• _What needs to be done_:
Output the lines below exactly, please, from the first line until the line with "## Supported HL7-v2 Interactions", counting both.

:: Information supplied

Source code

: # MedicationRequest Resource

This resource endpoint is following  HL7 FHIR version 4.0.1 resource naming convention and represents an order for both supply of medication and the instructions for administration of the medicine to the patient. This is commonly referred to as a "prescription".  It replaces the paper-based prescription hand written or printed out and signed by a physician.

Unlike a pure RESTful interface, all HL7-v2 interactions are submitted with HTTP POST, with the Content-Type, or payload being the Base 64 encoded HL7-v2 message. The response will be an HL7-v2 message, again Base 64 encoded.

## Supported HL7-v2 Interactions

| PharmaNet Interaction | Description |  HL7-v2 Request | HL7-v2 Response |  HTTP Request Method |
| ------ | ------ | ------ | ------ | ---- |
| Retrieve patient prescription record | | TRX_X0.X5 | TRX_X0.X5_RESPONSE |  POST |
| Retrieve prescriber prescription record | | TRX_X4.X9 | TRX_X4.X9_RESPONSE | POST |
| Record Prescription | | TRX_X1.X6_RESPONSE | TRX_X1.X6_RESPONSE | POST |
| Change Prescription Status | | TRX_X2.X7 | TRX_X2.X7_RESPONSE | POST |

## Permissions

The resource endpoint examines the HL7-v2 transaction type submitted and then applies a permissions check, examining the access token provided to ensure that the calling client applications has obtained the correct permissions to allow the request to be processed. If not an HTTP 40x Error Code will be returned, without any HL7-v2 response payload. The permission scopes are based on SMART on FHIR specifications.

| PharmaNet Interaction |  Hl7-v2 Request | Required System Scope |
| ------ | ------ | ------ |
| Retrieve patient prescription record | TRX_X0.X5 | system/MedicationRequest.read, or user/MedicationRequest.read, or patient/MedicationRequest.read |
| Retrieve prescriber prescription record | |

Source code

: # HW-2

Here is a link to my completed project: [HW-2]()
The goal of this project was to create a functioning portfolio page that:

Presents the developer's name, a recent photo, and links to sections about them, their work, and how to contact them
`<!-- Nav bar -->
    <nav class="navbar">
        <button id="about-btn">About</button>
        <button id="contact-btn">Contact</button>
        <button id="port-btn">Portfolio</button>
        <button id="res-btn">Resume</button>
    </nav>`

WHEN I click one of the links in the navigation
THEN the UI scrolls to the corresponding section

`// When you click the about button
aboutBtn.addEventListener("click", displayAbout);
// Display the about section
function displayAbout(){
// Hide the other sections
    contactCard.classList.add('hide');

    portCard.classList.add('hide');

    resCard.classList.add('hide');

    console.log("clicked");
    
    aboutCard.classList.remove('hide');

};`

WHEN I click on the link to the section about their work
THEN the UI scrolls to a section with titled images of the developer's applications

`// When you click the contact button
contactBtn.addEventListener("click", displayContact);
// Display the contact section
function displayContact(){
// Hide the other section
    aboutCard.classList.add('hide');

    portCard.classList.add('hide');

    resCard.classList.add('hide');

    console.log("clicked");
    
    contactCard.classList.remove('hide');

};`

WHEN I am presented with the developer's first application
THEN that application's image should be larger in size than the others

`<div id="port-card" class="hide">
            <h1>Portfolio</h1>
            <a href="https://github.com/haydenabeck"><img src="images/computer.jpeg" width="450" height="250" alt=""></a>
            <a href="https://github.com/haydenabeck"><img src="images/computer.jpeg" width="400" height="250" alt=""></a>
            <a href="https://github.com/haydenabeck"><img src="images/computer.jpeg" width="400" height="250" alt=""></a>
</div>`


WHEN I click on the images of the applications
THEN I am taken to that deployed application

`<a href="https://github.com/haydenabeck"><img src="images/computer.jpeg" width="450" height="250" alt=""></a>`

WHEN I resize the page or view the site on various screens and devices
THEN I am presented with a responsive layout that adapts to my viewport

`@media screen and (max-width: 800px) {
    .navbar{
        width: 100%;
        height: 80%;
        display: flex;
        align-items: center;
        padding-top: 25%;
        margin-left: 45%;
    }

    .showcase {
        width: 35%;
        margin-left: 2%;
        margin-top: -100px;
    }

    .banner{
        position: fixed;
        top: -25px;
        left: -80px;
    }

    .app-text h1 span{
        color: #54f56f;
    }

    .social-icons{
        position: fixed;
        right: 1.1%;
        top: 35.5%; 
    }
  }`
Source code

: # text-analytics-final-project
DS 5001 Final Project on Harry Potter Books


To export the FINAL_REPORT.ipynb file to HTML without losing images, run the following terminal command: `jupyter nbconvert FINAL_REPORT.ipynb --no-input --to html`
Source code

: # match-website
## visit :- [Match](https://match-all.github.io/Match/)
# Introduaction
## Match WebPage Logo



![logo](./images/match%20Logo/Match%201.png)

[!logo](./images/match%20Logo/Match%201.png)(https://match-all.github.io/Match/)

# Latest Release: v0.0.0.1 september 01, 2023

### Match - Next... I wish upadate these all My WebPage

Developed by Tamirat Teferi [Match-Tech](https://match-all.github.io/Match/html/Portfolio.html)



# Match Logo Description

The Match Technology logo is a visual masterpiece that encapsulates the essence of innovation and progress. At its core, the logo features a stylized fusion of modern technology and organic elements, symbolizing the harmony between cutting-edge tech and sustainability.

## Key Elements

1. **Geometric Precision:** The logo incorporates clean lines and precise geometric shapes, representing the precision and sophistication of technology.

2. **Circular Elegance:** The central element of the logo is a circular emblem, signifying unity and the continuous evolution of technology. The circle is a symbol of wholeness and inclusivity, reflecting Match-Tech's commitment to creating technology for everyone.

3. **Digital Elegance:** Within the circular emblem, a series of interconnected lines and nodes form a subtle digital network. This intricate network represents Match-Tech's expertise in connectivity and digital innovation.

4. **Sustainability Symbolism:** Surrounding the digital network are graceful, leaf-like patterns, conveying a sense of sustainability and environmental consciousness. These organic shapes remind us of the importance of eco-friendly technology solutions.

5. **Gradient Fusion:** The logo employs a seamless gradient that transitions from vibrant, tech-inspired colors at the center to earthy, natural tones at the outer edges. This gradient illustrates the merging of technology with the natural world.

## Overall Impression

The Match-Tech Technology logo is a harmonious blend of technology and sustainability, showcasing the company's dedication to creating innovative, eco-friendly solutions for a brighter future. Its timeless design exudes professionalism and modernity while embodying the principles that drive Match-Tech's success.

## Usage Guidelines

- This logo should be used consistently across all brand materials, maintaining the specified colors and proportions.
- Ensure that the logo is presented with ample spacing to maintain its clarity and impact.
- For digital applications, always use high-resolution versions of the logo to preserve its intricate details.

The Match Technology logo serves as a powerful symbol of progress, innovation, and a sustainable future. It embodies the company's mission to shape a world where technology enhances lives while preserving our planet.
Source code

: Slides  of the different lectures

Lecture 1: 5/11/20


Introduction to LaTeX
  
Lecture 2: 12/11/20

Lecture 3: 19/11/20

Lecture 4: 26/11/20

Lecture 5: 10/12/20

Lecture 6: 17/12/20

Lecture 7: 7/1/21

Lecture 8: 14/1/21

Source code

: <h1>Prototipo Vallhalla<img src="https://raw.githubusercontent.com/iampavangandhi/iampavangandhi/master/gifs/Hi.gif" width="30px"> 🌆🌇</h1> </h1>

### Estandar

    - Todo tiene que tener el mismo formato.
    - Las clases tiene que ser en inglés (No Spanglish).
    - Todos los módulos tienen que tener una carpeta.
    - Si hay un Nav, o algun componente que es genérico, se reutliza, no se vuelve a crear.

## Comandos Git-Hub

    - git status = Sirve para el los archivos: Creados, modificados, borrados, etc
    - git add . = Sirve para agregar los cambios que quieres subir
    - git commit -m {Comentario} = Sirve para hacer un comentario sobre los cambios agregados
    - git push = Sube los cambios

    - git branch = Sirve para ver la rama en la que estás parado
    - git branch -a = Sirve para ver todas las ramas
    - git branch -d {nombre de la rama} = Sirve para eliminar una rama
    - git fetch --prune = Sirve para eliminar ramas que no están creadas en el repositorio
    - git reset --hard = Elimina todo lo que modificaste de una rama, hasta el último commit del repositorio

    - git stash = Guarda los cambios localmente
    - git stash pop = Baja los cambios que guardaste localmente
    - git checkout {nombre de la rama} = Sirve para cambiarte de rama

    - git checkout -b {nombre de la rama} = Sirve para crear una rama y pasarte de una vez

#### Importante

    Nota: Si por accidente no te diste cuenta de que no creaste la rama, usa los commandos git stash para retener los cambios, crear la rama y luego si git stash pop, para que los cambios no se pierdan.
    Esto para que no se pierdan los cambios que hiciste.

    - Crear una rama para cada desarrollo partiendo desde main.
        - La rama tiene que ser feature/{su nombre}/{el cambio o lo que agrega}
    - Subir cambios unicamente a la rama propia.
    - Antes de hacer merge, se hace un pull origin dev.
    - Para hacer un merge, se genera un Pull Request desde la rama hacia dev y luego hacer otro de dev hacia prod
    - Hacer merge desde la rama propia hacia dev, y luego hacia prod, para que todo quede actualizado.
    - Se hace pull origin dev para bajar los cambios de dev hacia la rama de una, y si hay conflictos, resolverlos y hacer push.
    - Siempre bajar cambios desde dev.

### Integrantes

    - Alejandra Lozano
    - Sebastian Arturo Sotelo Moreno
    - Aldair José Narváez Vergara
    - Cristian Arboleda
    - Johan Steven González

::::

• _Response to the exercise_:
Source code

: # MedicationRequest Resource

This resource endpoint is following  HL7 FHIR version 4.0.1 resource naming convention and represents an order for both supply of medication and the instructions for administration of the medicine to the patient. This is commonly referred to as a "prescription".  It replaces the paper-based prescription hand written or printed out and signed by a physician.

Unlike a pure RESTful interface, all HL7-v2 interactions are submitted with HTTP POST, with the Content-Type, or payload being the Base 64 encoded HL7-v2 message. The response will be an HL7-v2 message, again Base 64 encoded.

## Supported HL7-v2 Interactions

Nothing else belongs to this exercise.